Well, I'm in my third day in Maine and the weather is beautiful as I post this. The island grapevine was saying that you could park in front of the hardware store or Pilgrim's Inn and poach broadband access, but no such luck for me. I'm trapped using my aunties dial-up access-- how does Frasier do it?
Here's my journal of the first days of Pappy and my vacation, the "War and Peace" of postings:
Day One
After leaving for Maine at 2AM, I left flaming tire tracks all the way up the coast and arrived before 3PM including a few stops and a nap on the road. I stopped at my aunt's house on the way to our place. Pappy was tearing in circles with delight to be free of the car, dive bombing his dog-cousin Polly. I ran into huge packs of cousins roaming about, but many were finishing up their visits. I was so tired I could barely maintain an intelligible conversation.
Day Two
There are two flavors of weather in Deer Isle-- glorious or dismal. Brilliant sunshine or chilling rain. Fresh breezes or pea-soup fog of the kind that drives people to murder. If the barometer needle is stationary throughout your first visit, you either had the best time or will never come back. Today was an exception-- I woke to gloomy overcast but we weren't socked in. There have since been periods of sun and a few passing heavy showers, but we get so little rain during summers in DC that it seems like a treat.

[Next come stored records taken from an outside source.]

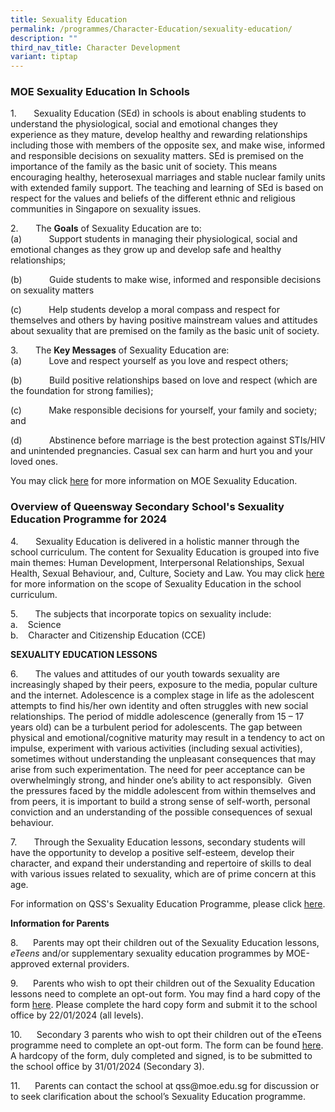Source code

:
 ```yaml
---
title: Sexuality Education
permalink: /programmes/Character-Education/sexuality-education/
description: ""
third_nav_title: Character Development
variant: tiptap
---
```

<h3>MOE Sexuality Education In Schools</h3>
<p>1.&nbsp;&nbsp;&nbsp;&nbsp;&nbsp;&nbsp; Sexuality Education (SEd) in schools
is about enabling students to understand the physiological, social and
emotional changes they experience as they mature, develop healthy and rewarding
relationships including those with members of the opposite sex, and make
wise, informed and responsible decisions on sexuality matters. SEd is premised
on the importance of the family as the basic unit of society. This means
encouraging healthy, heterosexual marriages and stable nuclear family units
with extended family support. The teaching and learning of SEd is based
on respect for the values and beliefs of the different ethnic and religious
communities in Singapore on sexuality issues.</p>
<p>2.&nbsp;&nbsp;&nbsp;&nbsp;&nbsp;&nbsp; The <strong>Goals</strong> of Sexuality
Education are to:
<br>(a)&nbsp;&nbsp;&nbsp;&nbsp;&nbsp;&nbsp;&nbsp;&nbsp;&nbsp;&nbsp; Support
students in managing their physiological, social and emotional changes
as they grow up and develop safe and healthy relationships;</p>
<p>(b)&nbsp;&nbsp;&nbsp;&nbsp;&nbsp;&nbsp;&nbsp;&nbsp;&nbsp;&nbsp; Guide
students to make wise, informed and responsible decisions on sexuality
matters</p>
<p>(c)&nbsp;&nbsp;&nbsp;&nbsp;&nbsp;&nbsp;&nbsp;&nbsp;&nbsp;&nbsp; Help students
develop a moral compass and respect for themselves and others by having
positive mainstream values and attitudes about sexuality that are premised
on the family as the basic unit of society.</p>
<p>3.&nbsp;&nbsp;&nbsp;&nbsp;&nbsp;&nbsp; The <strong>Key Messages</strong> of
Sexuality Education are:
<br>(a)&nbsp;&nbsp;&nbsp;&nbsp;&nbsp;&nbsp;&nbsp;&nbsp;&nbsp;&nbsp; Love and
respect yourself as you love and respect others;</p>
<p>(b)&nbsp;&nbsp;&nbsp;&nbsp;&nbsp;&nbsp;&nbsp;&nbsp;&nbsp;&nbsp; Build
positive relationships based on love and respect (which are the foundation
for strong families);</p>
<p>(c)&nbsp;&nbsp;&nbsp;&nbsp;&nbsp;&nbsp;&nbsp;&nbsp;&nbsp;&nbsp; Make responsible
decisions for yourself, your family and society; and</p>
<p>(d)&nbsp;&nbsp;&nbsp;&nbsp;&nbsp;&nbsp;&nbsp;&nbsp;&nbsp;&nbsp; Abstinence
before marriage is the best protection against STIs/HIV and unintended
pregnancies. Casual sex can harm and hurt you and your loved ones.</p>
<p>You may click <a href="https://go.gov.sg/moe-sexuality-education" rel="noopener noreferrer nofollow" target="_blank">here</a> for
more information on MOE Sexuality Education.</p>
<h3>Overview of Queensway Secondary School's Sexuality Education Programme for 2024</h3>
<p>4.&nbsp;&nbsp;&nbsp;&nbsp;&nbsp;&nbsp; Sexuality Education is delivered
in a holistic manner through the school curriculum. The content for Sexuality
Education is grouped into five main themes: Human Development, Interpersonal
Relationships, Sexual Health, Sexual Behaviour, and, Culture, Society and
Law. You may click <a href="https://go.gov.sg/moe-sexuality-education-scope" rel="noopener noreferrer nofollow" target="_blank">here</a> for more
information on the scope of Sexuality Education in the school curriculum.</p>
<p>5.&nbsp;&nbsp;&nbsp;&nbsp;&nbsp;&nbsp; The subjects that incorporate topics
on sexuality include:
<br>a.&nbsp;&nbsp;&nbsp; Science
<br>b.&nbsp;&nbsp;&nbsp; Character and Citizenship Education (CCE)</p>
<p><strong>SEXUALITY EDUCATION LESSONS</strong>
</p>
<p>6.&nbsp;&nbsp;&nbsp;&nbsp;&nbsp;&nbsp; The values and attitudes of our
youth towards sexuality are increasingly shaped by their peers, exposure
to the media, popular culture and the internet. Adolescence is a complex
stage in life as the adolescent attempts to find his/her own identity and
often struggles with new social relationships. The period of middle adolescence
(generally from 15 – 17 years old) can be a turbulent period for adolescents.
The gap between physical and emotional/cognitive maturity may result in
a tendency to act on impulse, experiment with various activities (including
sexual activities), sometimes without understanding the unpleasant consequences
that may arise from such experimentation. The need for peer acceptance
can be overwhelmingly strong, and hinder one’s ability to act responsibly.&nbsp;
Given the pressures faced by the middle adolescent from within themselves
and from peers, it is important to build a strong sense of self-worth,
personal conviction and an understanding of the possible consequences of
sexual behaviour.</p>
<p>7.&nbsp;&nbsp;&nbsp;&nbsp;&nbsp;&nbsp; Through the Sexuality Education
lessons, secondary students will have the opportunity to develop a positive
self-esteem, develop their character, and expand their understanding and
repertoire of skills to deal with various issues related to sexuality,
which are of prime concern at this age.</p>
<p>For information on QSS's Sexuality Education Programme, please click
<a href="https://drive.google.com/file/d/1_0LwIPosCIahXVglFA1qOFRnTfQaRru8/view" rel="noopener noreferrer nofollow" target="_blank">here</a>.
<br>
</p>
<p><strong>Information for Parents</strong>
</p>
<p>8.&nbsp;&nbsp;&nbsp;&nbsp;&nbsp; Parents may opt their children out of
the Sexuality Education lessons, <em>eTeens</em> and/or supplementary sexuality
education programmes by MOE-approved external providers.</p>
<p>9.&nbsp;&nbsp;&nbsp;&nbsp;&nbsp; Parents who wish to opt their children
out of the Sexuality Education lessons need to complete an opt-out form.
You may find a hard copy of the form <a href="https://drive.google.com/file/d/14ogtPTHxoskWetIuycQ4wStLHU1zT3Ux/view?usp=drive_link" rel="noopener noreferrer nofollow" target="_blank">here</a>.
Please complete the hard copy form and submit it to the school office by
22/01/2024 (all levels).</p>
<p>10.&nbsp;&nbsp;&nbsp;&nbsp;&nbsp; Secondary 3 parents who wish to opt
their children out of the eTeens programme need to complete an opt-out
form. The form can be found <a href="https://drive.google.com/file/d/1BrnjJVABO8YlP_7Iia69QziLQ-ljrDdR/view?usp=drive_link" rel="noopener noreferrer nofollow" target="_blank">here</a>.
A hardcopy of the form, duly completed and signed, is to be submitted to
the school office by 31/01/2024 (Secondary 3).</p>
<p>11.&nbsp;&nbsp;&nbsp;&nbsp;&nbsp; Parents can contact the school at qss@moe.edu.sg
for discussion or to seek clarification about the school’s Sexuality Education
programme.
<br>
<br>
<br>
</p>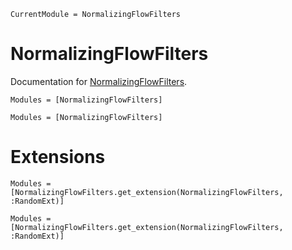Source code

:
```@meta
CurrentModule = NormalizingFlowFilters
```

# NormalizingFlowFilters

Documentation for [NormalizingFlowFilters](https://github.com/tmp398243/tmp337502).


```@index
Modules = [NormalizingFlowFilters]
```

```@autodocs
Modules = [NormalizingFlowFilters]
```


# Extensions

```@index
Modules = [NormalizingFlowFilters.get_extension(NormalizingFlowFilters, :RandomExt)]
```

```@autodocs
Modules = [NormalizingFlowFilters.get_extension(NormalizingFlowFilters, :RandomExt)]
```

Pappy and I were playing down on the beach, and he's getting his first experience of sea water... and he loves, loves, loves it despite its being temperature challenged. He was dropping his ball in the water and bobbing for it over and over. I tossed the ball a little way out, and for the first time I saw him really swimming. He is a water dog. I'm a little nervous that he doesn't have the sense to come out before hypothermia sets in.
Day Three
A quick background on our history in Deer Isle: my grandfather's widowed sister, whose first husband was killed in a WWI-era naval gun accident, remarried to a man whose family had been visiting Deer Isle since the nineteenth century. After visiting for a number of years, around WWII my grandfather jointly purchased a 40 acre lot with three summer houses with his sister's two daughters by her first marriage. Four generations and many cross-family marriages later, we now have cousins spread across a mile and a half of coast and can all recognize each other by our family's distinctive sixth toe on each foot.
About 37 of the 40 acres are woods and wetlands, but the rest is lovely coastline. Our shared beach, to my mind the best in the vicinity, is called Brook Cove. This is a euphemism for "place where the swamp drains", but after a heavy rain the water running down the beach from the woods looks much less like over steeped tea. Our wonderful, open cottage was the Pressey Village schoolhouse relocated to the current site by barge a million years ago. They raised the roof to add a second story over the huge living room, and my grandmother later added a huge steel eye-beam from a navy yard to keep the second story from collapsing into the first. In the tradition of the islands where no brick went unrecycled, additions to the house were scavenged from elsewhere-- there are windows that were originally on boats, and untrimmed logs used as supports. From year to year, our main tasks are to keep the house from falling in on itself and keep it from falling into the ocean.